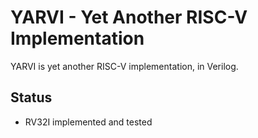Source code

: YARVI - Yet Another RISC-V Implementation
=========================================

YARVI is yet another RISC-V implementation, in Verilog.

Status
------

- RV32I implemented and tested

++++++++++++++++++++

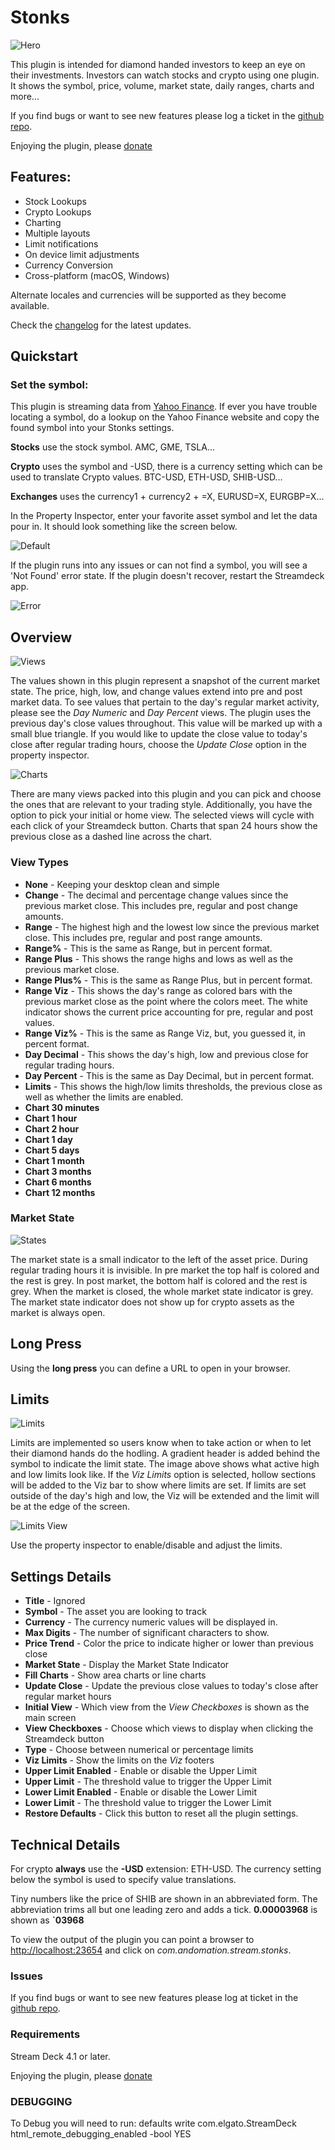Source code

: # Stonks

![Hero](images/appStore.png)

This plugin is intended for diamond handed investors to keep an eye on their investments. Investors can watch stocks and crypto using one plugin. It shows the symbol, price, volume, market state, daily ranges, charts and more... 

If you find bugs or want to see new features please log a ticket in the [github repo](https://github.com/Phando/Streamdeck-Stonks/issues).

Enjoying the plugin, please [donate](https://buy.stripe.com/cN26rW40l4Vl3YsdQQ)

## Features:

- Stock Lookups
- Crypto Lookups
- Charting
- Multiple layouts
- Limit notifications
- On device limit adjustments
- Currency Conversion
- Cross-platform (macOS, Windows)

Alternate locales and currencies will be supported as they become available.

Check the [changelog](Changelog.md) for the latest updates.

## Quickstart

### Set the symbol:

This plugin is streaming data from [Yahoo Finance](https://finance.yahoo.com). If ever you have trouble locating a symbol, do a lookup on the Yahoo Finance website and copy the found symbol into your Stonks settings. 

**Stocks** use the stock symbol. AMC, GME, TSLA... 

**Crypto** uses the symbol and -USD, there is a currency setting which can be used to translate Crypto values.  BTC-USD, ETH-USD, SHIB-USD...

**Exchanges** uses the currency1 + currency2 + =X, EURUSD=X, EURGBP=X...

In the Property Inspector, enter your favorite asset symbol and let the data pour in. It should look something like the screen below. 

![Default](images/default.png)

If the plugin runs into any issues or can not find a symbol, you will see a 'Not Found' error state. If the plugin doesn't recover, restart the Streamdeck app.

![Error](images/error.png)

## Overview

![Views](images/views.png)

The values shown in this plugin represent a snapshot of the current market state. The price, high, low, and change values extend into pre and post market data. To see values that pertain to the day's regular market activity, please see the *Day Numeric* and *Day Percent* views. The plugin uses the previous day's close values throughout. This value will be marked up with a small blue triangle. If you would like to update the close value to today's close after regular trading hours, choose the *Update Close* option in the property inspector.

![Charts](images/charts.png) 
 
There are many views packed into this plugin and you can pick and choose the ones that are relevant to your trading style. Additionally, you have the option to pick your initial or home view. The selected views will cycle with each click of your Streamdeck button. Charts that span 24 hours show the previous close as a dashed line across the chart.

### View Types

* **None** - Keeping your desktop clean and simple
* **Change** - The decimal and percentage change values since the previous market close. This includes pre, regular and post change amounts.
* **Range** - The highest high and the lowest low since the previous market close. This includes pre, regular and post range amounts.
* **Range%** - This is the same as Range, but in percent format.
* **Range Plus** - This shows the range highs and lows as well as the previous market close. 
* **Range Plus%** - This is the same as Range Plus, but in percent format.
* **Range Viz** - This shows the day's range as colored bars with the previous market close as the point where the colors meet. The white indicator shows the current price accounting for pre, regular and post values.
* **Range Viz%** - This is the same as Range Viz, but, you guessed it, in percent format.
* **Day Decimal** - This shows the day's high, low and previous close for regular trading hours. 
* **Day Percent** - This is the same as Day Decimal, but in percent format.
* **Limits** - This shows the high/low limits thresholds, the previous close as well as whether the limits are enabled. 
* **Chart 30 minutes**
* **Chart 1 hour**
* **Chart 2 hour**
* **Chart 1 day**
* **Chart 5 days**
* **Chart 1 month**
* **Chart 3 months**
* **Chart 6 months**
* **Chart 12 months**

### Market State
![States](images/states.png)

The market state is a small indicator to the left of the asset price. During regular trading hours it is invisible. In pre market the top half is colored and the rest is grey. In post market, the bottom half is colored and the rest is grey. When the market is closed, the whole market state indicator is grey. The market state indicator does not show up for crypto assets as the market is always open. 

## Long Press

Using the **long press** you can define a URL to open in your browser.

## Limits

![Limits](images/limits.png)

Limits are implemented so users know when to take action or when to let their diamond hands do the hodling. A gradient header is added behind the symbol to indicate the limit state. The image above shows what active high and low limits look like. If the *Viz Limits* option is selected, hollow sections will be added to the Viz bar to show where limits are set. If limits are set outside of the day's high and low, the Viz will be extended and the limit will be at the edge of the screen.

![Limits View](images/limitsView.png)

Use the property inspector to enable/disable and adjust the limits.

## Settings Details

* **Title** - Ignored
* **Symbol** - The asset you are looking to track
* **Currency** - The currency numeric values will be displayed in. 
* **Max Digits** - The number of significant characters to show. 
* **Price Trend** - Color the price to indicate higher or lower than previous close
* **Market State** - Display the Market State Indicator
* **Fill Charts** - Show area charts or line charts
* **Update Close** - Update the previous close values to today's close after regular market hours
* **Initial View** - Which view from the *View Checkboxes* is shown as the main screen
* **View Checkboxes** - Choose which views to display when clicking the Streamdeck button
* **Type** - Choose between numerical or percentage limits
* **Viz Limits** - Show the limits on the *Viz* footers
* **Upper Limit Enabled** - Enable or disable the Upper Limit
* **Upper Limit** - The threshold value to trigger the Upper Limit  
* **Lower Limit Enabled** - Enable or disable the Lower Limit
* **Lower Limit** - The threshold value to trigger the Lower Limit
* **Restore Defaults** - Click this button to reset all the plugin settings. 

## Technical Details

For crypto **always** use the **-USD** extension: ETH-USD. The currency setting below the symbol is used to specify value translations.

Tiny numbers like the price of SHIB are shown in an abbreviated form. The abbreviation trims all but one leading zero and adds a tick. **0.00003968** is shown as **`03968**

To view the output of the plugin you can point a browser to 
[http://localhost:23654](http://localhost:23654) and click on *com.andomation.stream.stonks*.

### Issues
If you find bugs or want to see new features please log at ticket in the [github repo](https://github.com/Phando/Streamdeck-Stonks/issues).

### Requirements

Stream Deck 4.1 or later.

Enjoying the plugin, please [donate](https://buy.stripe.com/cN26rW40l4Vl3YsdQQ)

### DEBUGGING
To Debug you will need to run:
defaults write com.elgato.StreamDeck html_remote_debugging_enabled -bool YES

++++++++++++++++++++

Assignment -
Gather every line from the entries above where the word "bugs" appears, and copy them.

Output for this exercise -
If you find bugs or want to see new features please log a ticket in the [github repo](https://github.com/Phando/Streamdeck-Stonks/issues).
If you find bugs or want to see new features please log at ticket in the [github repo](https://github.com/Phando/Streamdeck-Stonks/issues).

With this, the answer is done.